At the end of the day you will all really be winners because you are getting some free wood and its all a bit of fun, whether you want to spend 20p on a bic refill and drill it in or £200 on a solid gold jobbie pen kit its up to you - I dont want to know that but will purely go by appearance.

Hope thats ok with everyone taking part - if not let me know and I wont send you any wood - simples!! :lol: :lol: 

just one thing I will say though is some of the pen blanks may have small holes due to the nature of burr timber - Its going to be interesting to see how you tackle that, but having turned some yesterday I must say it turns really nicely!

Rog


----------



## Dodge (24 Feb 2012)

Right just to update 

I have today posted off the timber 1st class and the chap at the post office wasn't impressed at having to weigh the envelopes one by one  Hopefully you should here them thud through your letter box tomorrow morning. 

Anyway, I sorted the off-cuts last night whilst I was in the workshop and added some extra pieces so each of you will be receiving three pieces which were very randomly put together.











So I've done my bit for the time being and its now over to you and allowing three weekends I will put a deadline for completion being MONDAY 19th MARCH.

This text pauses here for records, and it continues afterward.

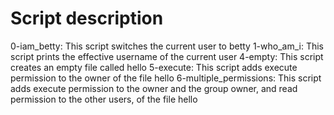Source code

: # Script description
0-iam_betty: This script switches the current user to betty
1-who_am_i: This script prints the effective username of the current user
4-empty: This script creates an empty file called hello
5-execute: This script adds execute permission to the owner of the file hello
6-multiple_permissions: This script adds execute permission to the owner and the group owner, and read permission to the other users, of the file hello
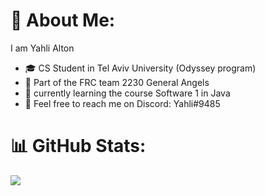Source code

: # 💫 About Me:
I am Yahli Alton <br>
* 🎓 CS Student in Tel Aviv University (Odyssey program)
* 🤖 Part of the FRC team 2230 General Angels
* 🌱 currently learning the course Software 1 in Java
* 📱 Feel free to reach me on Discord: Yahli#9485

# 📊 GitHub Stats:
<!--![](https://github-readme-stats.vercel.app/api/top-langs/?username=Yahli-Alton&theme=radical&layout=compact&count_private=true&size_weight=0.25&count_weight=0.4&hide="APS.NET"&langs_count=6)<br/> -->
![](https://github-readme-streak-stats.herokuapp.com/?user=Yahli-Alton&theme=dark&hide_border=false&include_all_commits=true)<br/>
<!-- ![](https://github-readme-stats.vercel.app/api?username=Yahli-Alton&show_icons=true&theme=gotham&&count_private=true&include_all_commits=true)


**Yahli-Alton/Yahli-Alton** is a ✨ _special_ ✨ repository because its `README.md` (this file) appears on your GitHub profile.

Here are some ideas to get you started:

- 🔭 I’m currently working on ...
- 🌱 I’m currently learning ...
- 👯 I’m looking to collaborate on ...
- 🤔 I’m looking for help with ...
- 💬 Ask me about ...
- 📫 How to reach me: ...
- 😄 Pronouns: ...
- ⚡ Fun fact: ...
-->
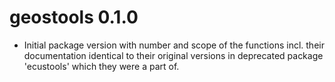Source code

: # geostools 0.1.0

* Initial package version with number and scope of the functions incl. their
  documentation identical to their original versions in deprecated package
  'ecustools' which they were a part of.
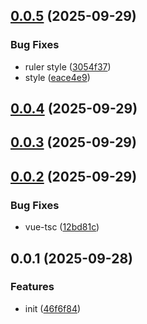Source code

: ## [0.0.5](https://github.com/qq15725/modern-canvas-editor/compare/v0.0.4...v0.0.5) (2025-09-29)


### Bug Fixes

* ruler style ([3054f37](https://github.com/qq15725/modern-canvas-editor/commit/3054f37b7b78c2ee80ce79d982a11070dd40a912))
* style ([eace4e9](https://github.com/qq15725/modern-canvas-editor/commit/eace4e9343c013022644ad9697aa7caaaaf22c11))



## [0.0.4](https://github.com/qq15725/modern-canvas-editor/compare/v0.0.3...v0.0.4) (2025-09-29)



## [0.0.3](https://github.com/qq15725/modern-canvas-editor/compare/v0.0.2...v0.0.3) (2025-09-29)



## [0.0.2](https://github.com/qq15725/modern-canvas-editor/compare/v0.0.1...v0.0.2) (2025-09-29)


### Bug Fixes

* vue-tsc ([12bd81c](https://github.com/qq15725/modern-canvas-editor/commit/12bd81ca2fe32a04c069bc2eb427c187939809c1))



## 0.0.1 (2025-09-28)


### Features

* init ([46f6f84](https://github.com/qq15725/modern-canvas-editor/commit/46f6f84eea691a627cfb48e8ea5b07c9d3e9e67c))



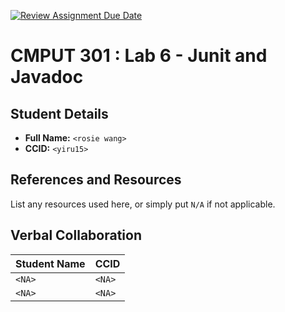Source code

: [![Review Assignment Due Date](https://classroom.github.com/assets/deadline-readme-button-22041afd0340ce965d47ae6ef1cefeee28c7c493a6346c4f15d667ab976d596c.svg)](https://classroom.github.com/a/r3aNPuO6)
# CMPUT 301 : Lab 6 - Junit and Javadoc

## Student Details

- **Full Name:** `<rosie wang>`
- **CCID:** `<yiru15>`

## References and Resources

List any resources used here, or simply put `N/A` if not applicable.

## Verbal Collaboration

| Student Name | CCID   |
|--------------|--------|
| `<NA>`       | `<NA>` |
| `<NA>`       | `<NA>` |
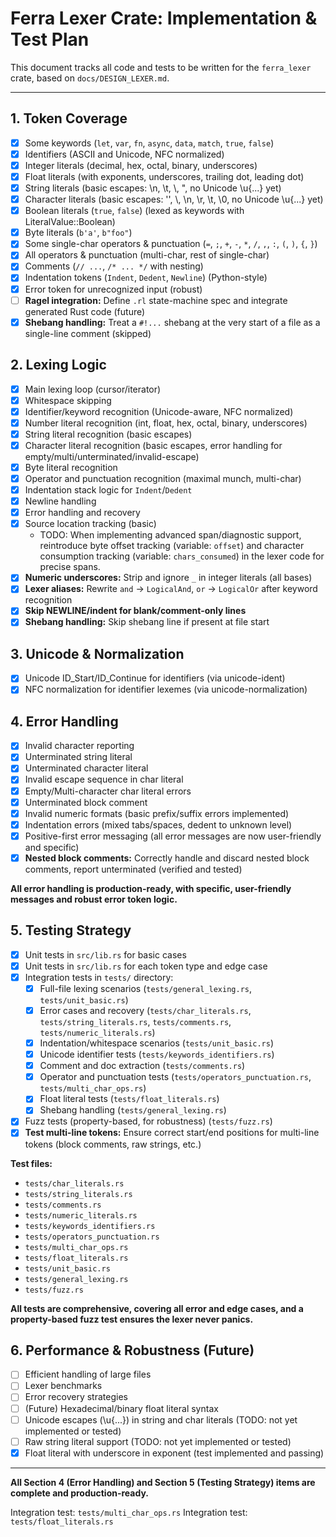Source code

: # Ferra Lexer Crate: Implementation & Test Plan

This document tracks all code and tests to be written for the `ferra_lexer` crate, based on `docs/DESIGN_LEXER.md`.

---

## 1. Token Coverage
- [x] Some keywords (`let`, `var`, `fn`, `async`, `data`, `match`, `true`, `false`)
- [x] Identifiers (ASCII and Unicode, NFC normalized)
- [x] Integer literals (decimal, hex, octal, binary, underscores)
- [x] Float literals (with exponents, underscores, trailing dot, leading dot)
- [x] String literals (basic escapes: \n, \t, \\, ", no Unicode \u{...} yet)
- [x] Character literals (basic escapes: '\', \\, \n, \r, \t, \0, no Unicode \u{...} yet)
- [x] Boolean literals (`true`, `false`) (lexed as keywords with LiteralValue::Boolean)
- [x] Byte literals (`b'a'`, `b"foo"`)
- [x] Some single-char operators & punctuation (`=`, `;`, `+`, `-`, `*`, `/`, `,`, `:`, `(`, `)`, `{`, `}`)
- [x] All operators & punctuation (multi-char, rest of single-char)
- [x] Comments (`// ...`, `/* ... */` with nesting)
- [x] Indentation tokens (`Indent`, `Dedent`, `Newline`) (Python-style)
- [x] Error token for unrecognized input (robust)
- [ ] **Ragel integration:** Define `.rl` state-machine spec and integrate generated Rust code (future)
- [x] **Shebang handling:** Treat a `#!...` shebang at the very start of a file as a single-line comment (skipped)

## 2. Lexing Logic
- [x] Main lexing loop (cursor/iterator)
- [x] Whitespace skipping
- [x] Identifier/keyword recognition (Unicode-aware, NFC normalized)
- [x] Number literal recognition (int, float, hex, octal, binary, underscores)
- [x] String literal recognition (basic escapes)
- [x] Character literal recognition (basic escapes, error handling for empty/multi/unterminated/invalid-escape)
- [x] Byte literal recognition
- [x] Operator and punctuation recognition (maximal munch, multi-char)
- [x] Indentation stack logic for `Indent`/`Dedent`
- [x] Newline handling
- [x] Error handling and recovery
- [x] Source location tracking (basic)
  - TODO: When implementing advanced span/diagnostic support, reintroduce byte offset tracking (variable: `offset`) and character consumption tracking (variable: `chars_consumed`) in the lexer code for precise spans.
- [x] **Numeric underscores:** Strip and ignore `_` in integer literals (all bases)
- [x] **Lexer aliases:** Rewrite `and` → `LogicalAnd`, `or` → `LogicalOr` after keyword recognition
- [x] **Skip NEWLINE/indent for blank/comment-only lines**
- [x] **Shebang handling:** Skip shebang line if present at file start

## 3. Unicode & Normalization
- [x] Unicode ID_Start/ID_Continue for identifiers (via unicode-ident)
- [x] NFC normalization for identifier lexemes (via unicode-normalization)

## 4. Error Handling
- [x] Invalid character reporting
- [x] Unterminated string literal
- [x] Unterminated character literal
- [x] Invalid escape sequence in char literal
- [x] Empty/Multi-character char literal errors
- [x] Unterminated block comment 
- [x] Invalid numeric formats (basic prefix/suffix errors implemented)
- [x] Indentation errors (mixed tabs/spaces, dedent to unknown level)
- [x] Positive-first error messaging (all error messages are now user-friendly and specific)
- [x] **Nested block comments:** Correctly handle and discard nested block comments, report unterminated (verified and tested)

**All error handling is production-ready, with specific, user-friendly messages and robust error token logic.**

## 5. Testing Strategy
- [x] Unit tests in `src/lib.rs` for basic cases
- [x] Unit tests in `src/lib.rs` for each token type and edge case
- [x] Integration tests in `tests/` directory:
    - [x] Full-file lexing scenarios (`tests/general_lexing.rs`, `tests/unit_basic.rs`)
    - [x] Error cases and recovery (`tests/char_literals.rs`, `tests/string_literals.rs`, `tests/comments.rs`, `tests/numeric_literals.rs`)
    - [x] Indentation/whitespace scenarios (`tests/unit_basic.rs`)
    - [x] Unicode identifier tests (`tests/keywords_identifiers.rs`)
    - [x] Comment and doc extraction (`tests/comments.rs`)
    - [x] Operator and punctuation tests (`tests/operators_punctuation.rs`, `tests/multi_char_ops.rs`)
    - [x] Float literal tests (`tests/float_literals.rs`)
    - [x] Shebang handling (`tests/general_lexing.rs`)
- [x] Fuzz tests (property-based, for robustness) (`tests/fuzz.rs`)
- [x] **Test multi-line tokens:** Ensure correct start/end positions for multi-line tokens (block comments, raw strings, etc.)

**Test files:**
- `tests/char_literals.rs`
- `tests/string_literals.rs`
- `tests/comments.rs`
- `tests/numeric_literals.rs`
- `tests/keywords_identifiers.rs`
- `tests/operators_punctuation.rs`
- `tests/multi_char_ops.rs`
- `tests/float_literals.rs`
- `tests/unit_basic.rs`
- `tests/general_lexing.rs`
- `tests/fuzz.rs`

**All tests are comprehensive, covering all error and edge cases, and a property-based fuzz test ensures the lexer never panics.**

## 6. Performance & Robustness (Future)
- [ ] Efficient handling of large files
- [ ] Lexer benchmarks
- [ ] Error recovery strategies
- [ ] (Future) Hexadecimal/binary float literal syntax
- [ ] Unicode escapes (\u{...}) in string and char literals (TODO: not yet implemented or tested)
- [ ] Raw string literal support (TODO: not yet implemented or tested)
- [x] Float literal with underscore in exponent (test implemented and passing)

---

**All Section 4 (Error Handling) and Section 5 (Testing Strategy) items are complete and production-ready.**

Integration test: `tests/multi_char_ops.rs`
Integration test: `tests/float_literals.rs`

If I could ask you all to post a picture or two as a maximum of the finished pen you wish to enter (Just One Pen) in this thread on or by the 19th March and then a decision can be made as to who will win the competition. Anyone who hasn't posted a picture by the end of 19th March will no longer be in the running and pictures posted after that date will be ignored.

Any queries please pm me

Cheers folks and happy turning!

Rog


----------



## Dieseldog (24 Feb 2012)

i'll be up early waiting for the postie 
have to say they do look rather nice pen blanks ...looking forward to Turning them 

Thanks again Rog


----------



## gregmcateer (24 Feb 2012)

That's a really generous idea!
Please count me in, if there is enough left.
Cheers,
Greg


----------



## Dodge (24 Feb 2012)

Sorry Greg - Closed now as wood has been sent


----------



## j1mbr0wn (24 Feb 2012)

Hi, am I to late to join in, only turned a couple of pens so far. If not no probs.

Nice idea and very kind.

Jim


----------



## Dodge (25 Feb 2012)

Jim, 

as I said in the post prior to yours this is now closed as wood has been sent etc.

Next time!

Rog


----------



## Dieseldog (25 Feb 2012)

Pen Blank arrived nice and early...and they look great.....Thanks 
i'll crack on with them now


----------



## Paul.J (25 Feb 2012)

thats great rog,looking forward to receiving the blanks,but they haven't come with todays post for me


----------



## nev (25 Feb 2012)

Cheers Rog, they did indeed thunk! onto the doormat this morning  once I've finished the hoovering (done in a very manly way of course!) I'm off to the shed!


----------



## John. B (25 Feb 2012)

Arrived this morning looking absolutely super. Now lets see if I can do them justice. 8) 8) 8) :lol: :lol: :lol:

Thank you Rog.

John. B


----------



## NikNak (25 Feb 2012)

***** *THUD* *****


that'll be the wood :lol: :lol: :lol: 


3 weekends :shock: , best make a start then (hammer) (hammer) (hammer)


----------



## Melinda_dd (25 Feb 2012)

what a nice package to finish aFriday to thanks again


----------



## TheTiddles (25 Feb 2012)

Here's my entry...





Funny thing occured to me as I opened the package that arrived this morning, give a wood worker a piece of ply full of voids and inclusions and he'd be disappointed, but give him (or her) a piece of turning timber the same and he's delighted!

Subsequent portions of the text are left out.